▶ _Task goal_
Copy only this range: the line with "5. Submit a pull request" through the final line of the material, inclusive at both ends.

╔══

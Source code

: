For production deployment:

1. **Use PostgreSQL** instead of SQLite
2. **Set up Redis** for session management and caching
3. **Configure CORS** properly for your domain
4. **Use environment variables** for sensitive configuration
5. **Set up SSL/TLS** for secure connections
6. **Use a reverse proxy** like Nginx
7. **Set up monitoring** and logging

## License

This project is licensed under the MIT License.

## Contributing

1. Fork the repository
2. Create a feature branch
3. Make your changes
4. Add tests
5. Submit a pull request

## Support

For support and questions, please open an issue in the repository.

╚══

▶ _Task solution_
5. Submit a pull request

## Support

For support and questions, please open an issue in the repository.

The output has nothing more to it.